What you will do |
Filter these records by the string "prune", copying each line that holds it.

Exercise materials |
Start of Block
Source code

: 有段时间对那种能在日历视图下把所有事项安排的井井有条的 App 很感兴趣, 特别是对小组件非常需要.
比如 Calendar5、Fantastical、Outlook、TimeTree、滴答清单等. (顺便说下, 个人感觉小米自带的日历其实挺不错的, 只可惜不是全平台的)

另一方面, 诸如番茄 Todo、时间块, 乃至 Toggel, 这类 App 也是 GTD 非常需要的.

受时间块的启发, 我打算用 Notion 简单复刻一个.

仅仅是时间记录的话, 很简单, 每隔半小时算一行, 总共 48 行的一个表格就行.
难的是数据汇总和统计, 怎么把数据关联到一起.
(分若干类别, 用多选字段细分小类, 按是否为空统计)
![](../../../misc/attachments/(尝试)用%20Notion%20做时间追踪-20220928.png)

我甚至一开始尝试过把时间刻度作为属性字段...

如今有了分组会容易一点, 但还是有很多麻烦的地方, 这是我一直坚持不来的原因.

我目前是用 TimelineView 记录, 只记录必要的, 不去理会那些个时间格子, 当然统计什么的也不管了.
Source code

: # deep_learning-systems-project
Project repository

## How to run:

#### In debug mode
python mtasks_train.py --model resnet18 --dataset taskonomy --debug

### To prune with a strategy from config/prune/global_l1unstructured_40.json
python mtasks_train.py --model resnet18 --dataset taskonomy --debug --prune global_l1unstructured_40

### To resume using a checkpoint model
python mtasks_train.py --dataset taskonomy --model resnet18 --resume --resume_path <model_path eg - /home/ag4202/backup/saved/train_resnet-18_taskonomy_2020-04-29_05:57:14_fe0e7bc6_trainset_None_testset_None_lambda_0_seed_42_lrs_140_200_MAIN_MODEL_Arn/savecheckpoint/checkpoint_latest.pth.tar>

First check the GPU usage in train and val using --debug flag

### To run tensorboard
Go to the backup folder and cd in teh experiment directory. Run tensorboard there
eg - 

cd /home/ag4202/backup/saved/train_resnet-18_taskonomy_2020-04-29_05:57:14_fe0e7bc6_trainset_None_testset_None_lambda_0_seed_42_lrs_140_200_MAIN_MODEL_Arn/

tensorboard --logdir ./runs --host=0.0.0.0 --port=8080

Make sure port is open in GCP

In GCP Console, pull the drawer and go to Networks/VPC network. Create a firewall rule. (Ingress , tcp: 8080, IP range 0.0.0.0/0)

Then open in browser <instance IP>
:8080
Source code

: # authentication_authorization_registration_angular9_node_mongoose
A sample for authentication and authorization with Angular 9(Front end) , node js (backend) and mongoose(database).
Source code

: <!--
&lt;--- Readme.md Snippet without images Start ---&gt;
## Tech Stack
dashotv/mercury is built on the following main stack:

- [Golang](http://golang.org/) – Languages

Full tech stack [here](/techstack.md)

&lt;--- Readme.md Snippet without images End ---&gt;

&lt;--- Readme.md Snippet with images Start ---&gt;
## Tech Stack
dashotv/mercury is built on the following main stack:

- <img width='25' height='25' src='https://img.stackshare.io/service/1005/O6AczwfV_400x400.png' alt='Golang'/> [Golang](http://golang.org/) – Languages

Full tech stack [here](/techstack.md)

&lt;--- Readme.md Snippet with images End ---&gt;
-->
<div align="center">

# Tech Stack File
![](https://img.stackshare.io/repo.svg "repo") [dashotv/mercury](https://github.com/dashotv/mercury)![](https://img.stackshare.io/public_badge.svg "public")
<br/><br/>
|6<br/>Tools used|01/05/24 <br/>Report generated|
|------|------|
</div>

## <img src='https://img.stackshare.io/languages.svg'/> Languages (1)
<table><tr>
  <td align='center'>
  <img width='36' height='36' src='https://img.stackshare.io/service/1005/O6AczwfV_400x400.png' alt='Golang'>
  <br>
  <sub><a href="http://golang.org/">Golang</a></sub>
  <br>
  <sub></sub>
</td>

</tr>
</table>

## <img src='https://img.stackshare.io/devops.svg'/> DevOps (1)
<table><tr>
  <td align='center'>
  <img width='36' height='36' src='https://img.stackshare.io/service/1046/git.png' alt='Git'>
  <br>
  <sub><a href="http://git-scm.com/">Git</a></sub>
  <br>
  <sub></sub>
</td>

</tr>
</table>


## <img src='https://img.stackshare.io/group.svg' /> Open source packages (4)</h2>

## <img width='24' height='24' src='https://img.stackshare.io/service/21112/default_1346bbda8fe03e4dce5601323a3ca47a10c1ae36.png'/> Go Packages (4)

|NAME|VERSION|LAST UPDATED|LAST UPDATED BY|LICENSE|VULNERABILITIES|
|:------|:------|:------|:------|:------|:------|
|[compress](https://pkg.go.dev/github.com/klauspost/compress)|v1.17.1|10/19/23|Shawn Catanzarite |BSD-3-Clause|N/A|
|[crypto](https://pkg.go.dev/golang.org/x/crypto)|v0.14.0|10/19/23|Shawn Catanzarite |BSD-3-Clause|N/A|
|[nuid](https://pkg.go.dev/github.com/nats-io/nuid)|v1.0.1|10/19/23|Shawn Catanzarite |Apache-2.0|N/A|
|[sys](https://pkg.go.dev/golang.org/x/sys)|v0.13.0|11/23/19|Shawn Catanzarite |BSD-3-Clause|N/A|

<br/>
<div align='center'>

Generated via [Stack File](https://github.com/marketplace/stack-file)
End of Block
Result of the task |
### To prune with a strategy from config/prune/global_l1unstructured_40.json
python mtasks_train.py --model resnet18 --dataset taskonomy --debug --prune global_l1unstructured_40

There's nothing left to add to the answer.